The Ghosts on the Rooftop
Kyle wiggled his boKyle wiggled his bottom on the carpeted steps and pressed his ear to the door of the basement
Below him, Tyler imitated the sound of crashing cars in the furnished room, sending matchboxes across the carpeted floor. Suppressing a growl of frustration, Kyle tried to ignore the sounds of his little brother playing.
“I don’t know what I’m supposed to tell Matt. You know, he came home to get some rest. He doesn’t have long before he ships out again. And he has to deal with this.”
Silence hung in the air for a moment. If only Kyle could hear what Mom’s friend was saying on the other side of the phone.
“Rrrrr… Pffft.” Tyler careened through the basement, bouncing off the old pleather couch.
“Yes, expelled. This is the second time. He’s only nine!”
Kyle studied the wood grain on the door. It wasn’t his fault. Jordan was making fun of his red hair and freckles, he was a bully. Dad killed bullies. All that he’d done was sock the kid in the face.
“I don’t know. Maybe there is something wrong with him.”
Something wrong… Kyle rubbed his knuckles. Mom said that kinda stuff a lot “What is wrong with you?” or “What were you thinking?” Always in a half-yell. Like he was deaf.
“I don’t know. I mean, it sounds cruel to say it outloud but a few weeks back one of my friend’s sons was diagnosed with some sort of sensory thing. And that’s not Kyle but I was thinking about it. I mean... What if this whole time I’ve been disciplining him and he can’t help himself?”
What was that supposed to mean?
Tyler paused at the bottom of the steps. “Kyle, my truck’s wheels came off. Will you show me how to fix it?” He held up the skinny dumb-bell shaped car part.
Kyle gave Tyler his best angry eyes, like Dad did when they interrupted his TV time.
Mom's voice came back through the door. “I don't even know. Like some kind of empathy disorder or something that would explain why he's so angry all the time. I don't know. Maybe it's my fault. Maybe I yell too much and that's why he can't control his own temper.”
Kyle dug his toe into the carpet and scowled at the line of light peeking out from under the door.
“Kyle!” Tyler stretched the name into multiple, warbling syllables and rocked on his feet. “Why are you ignoring me. I'm bored. Can you play car chase with me?”
He started to make his way up the stairwell. Kyle motioned for him to go away. If he came up here and made noise, Mom would that Kyle was behind the door.
“Go away.” Kyle whispered as loud as he dared.
Maybe Tyler’s six-year-old brain was just too stupid to understand basic instructions, or maybe he just didn't care whether Kyle got in trouble or not. He hopped up the last few steps and held out a matchbox car. “You can be the black police car. I won't even ask you to share it.”
The floorboard by the door squeaked and Kyle caught his breath. The light under the door flickered as Mom’s feet passed by.
“If you play cars with me, I’ll let you have my turn on the playstation tomorrow.” Tyler continued.
“Shut up!” Kyle didn't bother whispering this time. It was too late.
“Kari, hold on.” Mom’s voice was right next to the door.
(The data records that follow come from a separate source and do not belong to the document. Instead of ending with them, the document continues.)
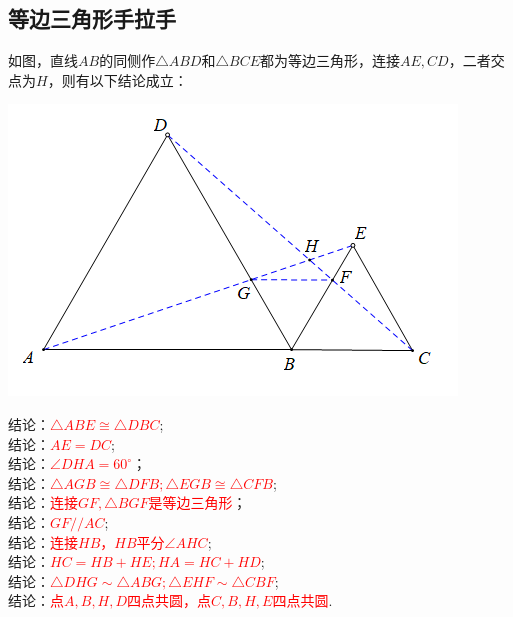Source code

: \subsection{等边三角形手拉手}
如图，直线$AB$的同侧作$\triangle ABD$和$\triangle BCE$都为等边三角形，连接$AE,CD$，二者交点为$H$，则有以下结论成立：

\begin{minipage}{0.4\textwidth}
	\includegraphics[scale=0.6]{figure/shoulashou03}
\end{minipage}
\begin{minipage}{0.6\textwidth}
 结论：\textcolor{red}{$\triangle ABE\cong \triangle DBC$};\\
结论：\textcolor{red}{$AE=DC$};\\
结论：\textcolor{red}{$\angle DHA=60^\circ$}；\\
结论：\textcolor{red}{$\triangle AGB\cong \triangle DFB;\triangle EGB\cong \triangle CFB$};\\
结论：\textcolor{red}{连接$GF,\triangle BGF$是等边三角形}；\\
结论：\textcolor{red}{$GF//AC$};\\
结论：\textcolor{red}{连接$HB$，$HB$平分$\angle AHC$};\\
结论：\textcolor{red}{$HC=HB+HE;HA=HC+HD$};\\
结论：\textcolor{red}{$\triangle DHG\sim \triangle ABG;\triangle EHF\sim \triangle CBF$};\\
结论：\textcolor{red}{点$A,B,H,D$四点共圆，点$C,B,H,E$四点共圆}.
\end{minipage}
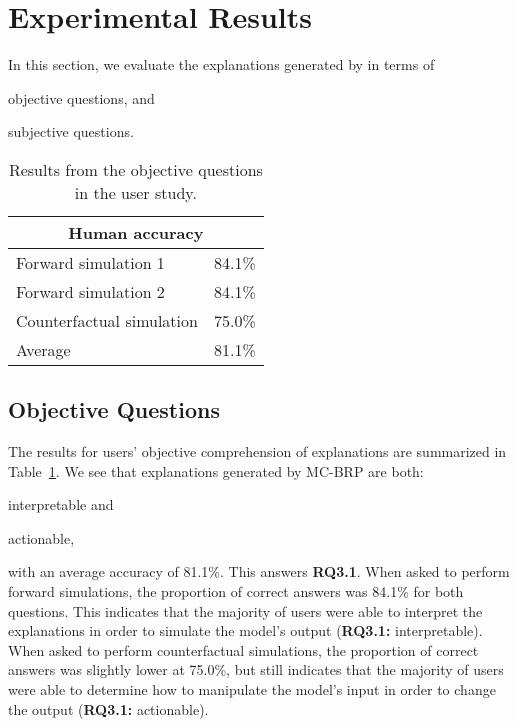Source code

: 
\section{Experimental Results}
\label{section:5}
In this section, we evaluate the explanations generated by \OurMethod{} in terms of 
\begin{inparaenum}[(i)]
	\item objective questions, and 
	\item subjective questions. 
\end{inparaenum}

\begin{table}[b]
\caption{Results from the objective questions in the user study.}
\label{table:objective}
\centering
\begin{tabular}{ll}
\toprule
\multicolumn{2}{c}{\textbf{Human accuracy}} \\ 
\midrule
Forward simulation 1         & 84.1\%     \\
Forward simulation 2         & 84.1\%     \\
Counterfactual simulation      & 75.0\%     \\ 
\midrule
Average      & 81.1\% \\
\bottomrule
\end{tabular}
\end{table}


\subsection{Objective Questions}
The results for users' objective comprehension of \OurMethod{} explanations are summarized in Table~\ref{table:objective}. 
We see that explanations generated by MC-BRP are both: 
\begin{inparaenum}[(i)]
\item interpretable and 
\item actionable, 
\end{inparaenum}
with an average accuracy of 81.1\%. 
This answers \textbf{RQ3.1}. 
When asked to perform forward simulations, the proportion of correct answers was 84.1\% for both questions. 
This indicates that the majority of users were able to interpret the explanations in order to simulate the model's output (\textbf{RQ3.1:} interpretable). 
When asked to perform counterfactual simulations, the proportion of correct answers was slightly lower at 75.0\%, but still indicates that the majority of users were able to determine how to manipulate the model's input in order to change the output (\textbf{RQ3.1:} actionable).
The only thing to do now would be to get down the stairs as fast as possible. Maybe she would believe him if he managed to lie well enough.
“Get out of the way.” Kyle stood up and tried to squeeze around Tyler, whose brows knit into a worried look under wild red hair.
“Stop yelling at me. I don't like it.”
The knob turned.
“Move!” Kyle shoved Tyler and instantly his heart turned to lead. Tyler's face opened up in wild fear as his hands slapped the wall on either side. A brief whimper slipped out of his lips before he fell down the stairs.
Before he even hit the bottom, the door flew open. Kyle couldn’t turn to look yet. Partially because the idea of seeing the anger on Mom’s face was almost debilitating. Partially because of the trainwreck unfolding in the other direction.
Tyler skidded onto the floor in a rapid succession of thumps. He stayed silent for a few beats, his eyes locked on Kyle, mouth wide open, before a scream wrenched free.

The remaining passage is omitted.